Bei einer Freundin ist die Wand in einem Zimmer feucht, bisher hat es noch nicht geklappt, die feuchte Stelle zu beseitigen. Die Feuchtigkeit war bereits bei Mietbeginn vorhanden, jetzt meinte ein Bekannter, sie könne die Miete nicht mindern, da sie bei Einzug von dem Schaden wusste. Stimmt das?
Ja, sie kann mindern, wenn sie bei Mietbeginn den Mangel gerügt hat. Wer bei Mietbeginn einen sichtbaren Mangel nicht rügt, kann später keine Mietminderung verlangen. Ein überstrichener und mit Acryllack verschmierter Fensterrahmen lässt nach Meinung des Landgerichts Berlin deutlich erkennen, dass sich unter dem schlechten Zustand des Anstrichs erhebliche Mängel der Holzrahmen verbergen können. Daher scheidet eine spätere Mietminderung wegen eintretenden Regenwassers durch die maroden, kaum noch zu schließenden Fenster aus. Dies war eine Entscheidung des Landgerichts Berlin (Urteil des LG Berlin vom 15.09.2006, AZ 63 S 153/06)

Wenn sie von dem Schaden wußte und der Vermieter nicht die Beseitigung zugesagt hat (Achtung Beweislast), kann sie die Miete nicht mindern.

Hat sie ein Übergabeprotokoll, in dem der Mangel festgehalten ist? Dann sofort. Ansonsten den Vermieter auf den Mangel hinweisen (schriftlich) um Beseitigung bitten innerhalb einer zumutbaren Frist und dann... viel Spaß
Auf jeden Fall den Vermieter schriftlich informieren. Wenn der Schaden bei Einzug schon da war, kann sie die Miete höchstens mindern, wenn ser Vermieter sich zu viel Zeit lässt mit dem Beheben des Schadens und SChimmel oder ähnliches auftritt - ich würde mich beim Mieterschutzverein mal schlau machen.
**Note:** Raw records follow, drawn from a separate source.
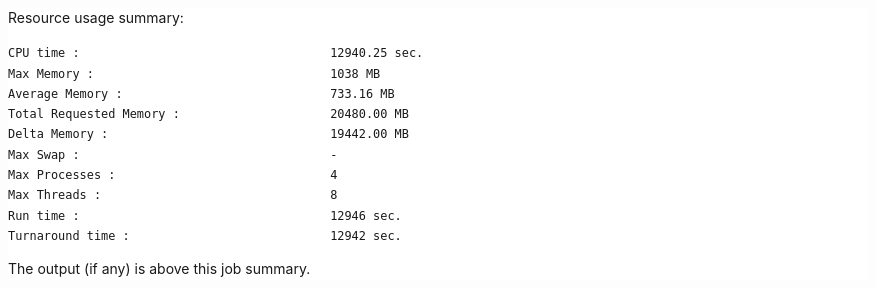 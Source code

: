 Resource usage summary:

    CPU time :                                   12940.25 sec.
    Max Memory :                                 1038 MB
    Average Memory :                             733.16 MB
    Total Requested Memory :                     20480.00 MB
    Delta Memory :                               19442.00 MB
    Max Swap :                                   -
    Max Processes :                              4
    Max Threads :                                8
    Run time :                                   12946 sec.
    Turnaround time :                            12942 sec.

The output (if any) is above this job summary.


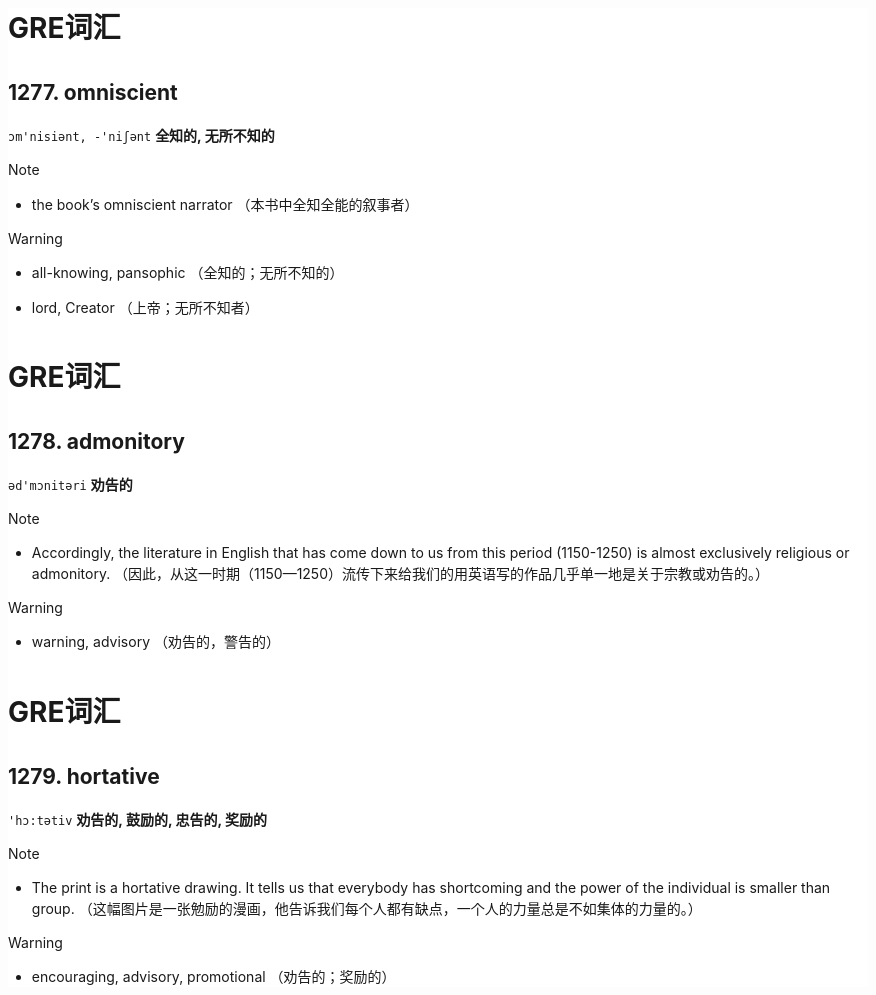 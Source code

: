 # GRE词汇

## 1277. omniscient

`ɔm'nisiənt, -'niʃənt`  **全知的, 无所不知的**

> [!NOTE]
>
> - the book’s omniscient narrator （本书中全知全能的叙事者）
>

> [!WARNING]
>
> - all-knowing, pansophic （全知的；无所不知的）
>
> - lord, Creator （上帝；无所不知者）
>

# GRE词汇

## 1278. admonitory

`əd'mɔnitəri`  **劝告的**

> [!NOTE]
>
> - Accordingly, the literature in English that has come down to us from this period (1150-1250) is almost exclusively religious or admonitory. （因此，从这一时期（1150—1250）流传下来给我们的用英语写的作品几乎单一地是关于宗教或劝告的。）
>

> [!WARNING]
>
> - warning, advisory （劝告的，警告的）
>

# GRE词汇

## 1279. hortative

`'hɔ:tətiv`  **劝告的, 鼓励的, 忠告的, 奖励的**

> [!NOTE]
>
> - The print is a hortative drawing. It tells us that everybody has shortcoming and the power of the individual is smaller than group. （这幅图片是一张勉励的漫画，他告诉我们每个人都有缺点，一个人的力量总是不如集体的力量的。）
>

> [!WARNING]
>
> - encouraging, advisory, promotional （劝告的；奖励的）
>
Man muss unterscheiden, ob der Mangel...
bekannt war und akzeptiert wurde...
bekannt war aber eine Nachbesserung vom Vermieter versprochen wurde...
bei Vertragsschluss nicht bekannt war.
Im ersten Falle ist nichts zu mindern. Aber man kann sich nochmal mit dem Vermieter auseinadersetzen und die Probleme neu diskutueren. Ich würde in so einer Wohnung nicht bleiben wollen.
Im zweiten Fall sollte man auf Nachbesserung drängen. Sollte dies nicht erfolgen, kann man nach Vorwarnung mindern.
Im dritten Falle muss man sich mit dem Vermieter nochmalsauseinandersetzen und auf Beseitigung des Problems drängen. Kommt er dem nicht nach, kann man nach Vorwarnung und Fristsetzung mindern.